Boeing en su informe bianual de previsiones mundiales sobre carga aérea, queda reflejado el impacto y oportunidades que ha supuesto el Covid-19, así como la fuerte demanda que se espera a largo plazo en el segmento de los aviones cargueros.

Durante 2020, los operadores de aviones de carga, a diferencia del desplome registrado en el tráfico de pasajeros, han superado los niveles de utilización habituales para poder responder a la demanda, habiendo aumentado su tráfico en un 6%.

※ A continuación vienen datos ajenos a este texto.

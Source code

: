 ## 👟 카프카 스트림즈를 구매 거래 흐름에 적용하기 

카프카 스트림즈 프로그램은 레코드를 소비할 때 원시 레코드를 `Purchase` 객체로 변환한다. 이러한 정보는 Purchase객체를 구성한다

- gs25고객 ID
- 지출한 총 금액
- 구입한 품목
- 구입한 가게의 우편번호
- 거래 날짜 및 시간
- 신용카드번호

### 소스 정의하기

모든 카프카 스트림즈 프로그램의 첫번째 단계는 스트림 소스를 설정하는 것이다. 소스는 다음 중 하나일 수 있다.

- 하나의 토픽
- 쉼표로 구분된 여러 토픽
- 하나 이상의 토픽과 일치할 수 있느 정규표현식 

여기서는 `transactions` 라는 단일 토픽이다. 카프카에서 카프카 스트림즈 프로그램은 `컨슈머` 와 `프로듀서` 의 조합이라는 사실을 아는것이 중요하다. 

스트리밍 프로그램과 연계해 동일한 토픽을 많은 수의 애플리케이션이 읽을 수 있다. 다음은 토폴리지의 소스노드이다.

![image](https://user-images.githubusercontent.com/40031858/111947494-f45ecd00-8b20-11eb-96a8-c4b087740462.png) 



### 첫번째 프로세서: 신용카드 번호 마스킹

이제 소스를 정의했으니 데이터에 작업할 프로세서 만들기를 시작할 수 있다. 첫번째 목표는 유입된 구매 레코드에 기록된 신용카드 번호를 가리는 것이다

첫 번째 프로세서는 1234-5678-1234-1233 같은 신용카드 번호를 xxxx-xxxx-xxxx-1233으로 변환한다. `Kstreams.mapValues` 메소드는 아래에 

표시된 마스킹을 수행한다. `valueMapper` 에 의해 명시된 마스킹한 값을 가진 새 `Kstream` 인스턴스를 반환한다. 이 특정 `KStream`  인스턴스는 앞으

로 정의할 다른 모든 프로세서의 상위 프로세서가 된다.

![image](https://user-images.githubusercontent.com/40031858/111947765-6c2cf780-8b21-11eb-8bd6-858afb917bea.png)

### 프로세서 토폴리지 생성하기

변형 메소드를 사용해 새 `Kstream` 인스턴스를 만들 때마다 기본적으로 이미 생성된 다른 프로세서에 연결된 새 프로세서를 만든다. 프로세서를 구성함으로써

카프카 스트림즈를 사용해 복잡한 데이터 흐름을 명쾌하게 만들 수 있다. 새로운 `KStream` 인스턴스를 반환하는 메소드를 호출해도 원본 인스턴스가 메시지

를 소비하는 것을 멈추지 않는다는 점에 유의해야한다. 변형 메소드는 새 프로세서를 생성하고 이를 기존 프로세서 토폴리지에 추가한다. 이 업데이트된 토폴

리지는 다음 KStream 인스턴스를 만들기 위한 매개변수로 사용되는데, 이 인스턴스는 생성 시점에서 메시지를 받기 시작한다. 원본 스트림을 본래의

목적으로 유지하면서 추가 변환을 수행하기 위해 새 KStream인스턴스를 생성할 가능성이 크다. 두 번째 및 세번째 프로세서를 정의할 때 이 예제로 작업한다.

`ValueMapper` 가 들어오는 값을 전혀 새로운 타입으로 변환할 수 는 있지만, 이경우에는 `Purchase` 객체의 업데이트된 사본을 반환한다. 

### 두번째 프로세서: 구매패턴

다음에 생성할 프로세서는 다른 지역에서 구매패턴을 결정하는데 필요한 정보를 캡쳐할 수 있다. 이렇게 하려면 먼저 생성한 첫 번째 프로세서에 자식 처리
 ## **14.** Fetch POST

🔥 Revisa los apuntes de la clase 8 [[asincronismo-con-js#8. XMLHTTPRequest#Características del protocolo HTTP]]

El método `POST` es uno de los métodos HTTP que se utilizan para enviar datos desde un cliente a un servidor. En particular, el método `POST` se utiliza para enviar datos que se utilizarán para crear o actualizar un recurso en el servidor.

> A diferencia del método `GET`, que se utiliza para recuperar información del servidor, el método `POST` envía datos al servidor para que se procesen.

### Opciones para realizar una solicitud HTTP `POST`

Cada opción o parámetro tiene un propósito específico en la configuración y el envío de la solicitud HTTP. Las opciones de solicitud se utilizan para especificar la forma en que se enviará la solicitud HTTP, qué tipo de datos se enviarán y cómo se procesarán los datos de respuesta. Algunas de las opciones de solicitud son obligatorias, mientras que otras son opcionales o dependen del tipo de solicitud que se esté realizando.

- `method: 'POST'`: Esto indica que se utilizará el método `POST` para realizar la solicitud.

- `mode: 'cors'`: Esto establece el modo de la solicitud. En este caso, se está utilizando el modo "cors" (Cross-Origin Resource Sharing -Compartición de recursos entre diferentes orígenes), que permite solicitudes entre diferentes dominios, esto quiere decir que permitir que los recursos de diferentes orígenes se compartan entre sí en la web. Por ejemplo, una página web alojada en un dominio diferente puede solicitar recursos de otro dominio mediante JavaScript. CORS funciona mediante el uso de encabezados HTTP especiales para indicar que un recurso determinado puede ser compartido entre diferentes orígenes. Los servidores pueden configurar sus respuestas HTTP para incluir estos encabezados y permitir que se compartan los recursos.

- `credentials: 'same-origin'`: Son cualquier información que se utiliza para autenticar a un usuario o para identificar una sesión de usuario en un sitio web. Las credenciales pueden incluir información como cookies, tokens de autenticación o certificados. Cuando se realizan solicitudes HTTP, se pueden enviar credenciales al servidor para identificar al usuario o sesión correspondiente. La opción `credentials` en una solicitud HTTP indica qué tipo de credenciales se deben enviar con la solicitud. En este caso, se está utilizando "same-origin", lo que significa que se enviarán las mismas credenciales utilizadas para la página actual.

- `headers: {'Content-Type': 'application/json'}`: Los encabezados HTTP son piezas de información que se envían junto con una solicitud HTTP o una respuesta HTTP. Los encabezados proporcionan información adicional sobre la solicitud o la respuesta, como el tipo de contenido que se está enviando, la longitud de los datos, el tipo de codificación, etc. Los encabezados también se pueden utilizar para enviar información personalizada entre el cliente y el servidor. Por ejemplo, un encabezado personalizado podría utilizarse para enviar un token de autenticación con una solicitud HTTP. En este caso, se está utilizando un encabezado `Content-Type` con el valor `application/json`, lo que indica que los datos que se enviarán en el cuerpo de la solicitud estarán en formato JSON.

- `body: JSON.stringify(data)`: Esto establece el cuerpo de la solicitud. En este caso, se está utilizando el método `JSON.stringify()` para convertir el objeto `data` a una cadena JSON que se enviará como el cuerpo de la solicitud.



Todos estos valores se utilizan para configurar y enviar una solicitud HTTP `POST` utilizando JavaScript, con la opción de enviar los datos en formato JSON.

Además, teniendo en cuenta el efecto rebote que se producirá en el comercio mundial y su crecimiento a largo plazo, se prevé que sean necesarios unos 2.430 en los próximos 20 años, de los cuales 930 serán de nueva construcción y 1.500 corresponderán a adaptaciones en aviones de pasajeros.

Conviene apuntar que en lo que va de año, unas 200 aerolíneas han utilizado más de 2.000 aviones de pasajeros para operaciones de carga con el fin de dar respuesta a las necesidades de las cadenas de suministro mundiales y seguir generando flujo de caja a pesar de la interrupción del tráfico de pasajeros.

De acuerdo a las previsiones de Boeing, el tráfico de carga aérea mundial crecerá a un ritmo del 4% anual en las próximas dos décadas, debido no solamente al aumento del comercio, sino también de los envíos exprés para impulsar las operaciones de e-commerce.

Esto exige la utilización de una mayor capacidad, con lo que la flota mundial de carga aérea crecerá en más de un 60% hasta 2030. En este sentido, los operadores de aviones cargueros han tenido una oportunidad única en 2020 para demostrar su capacidad de cumplir los requisitos de velocidad, fiabilidad y seguridad en el transporte de suministros médicos y otras mercancías necesarias.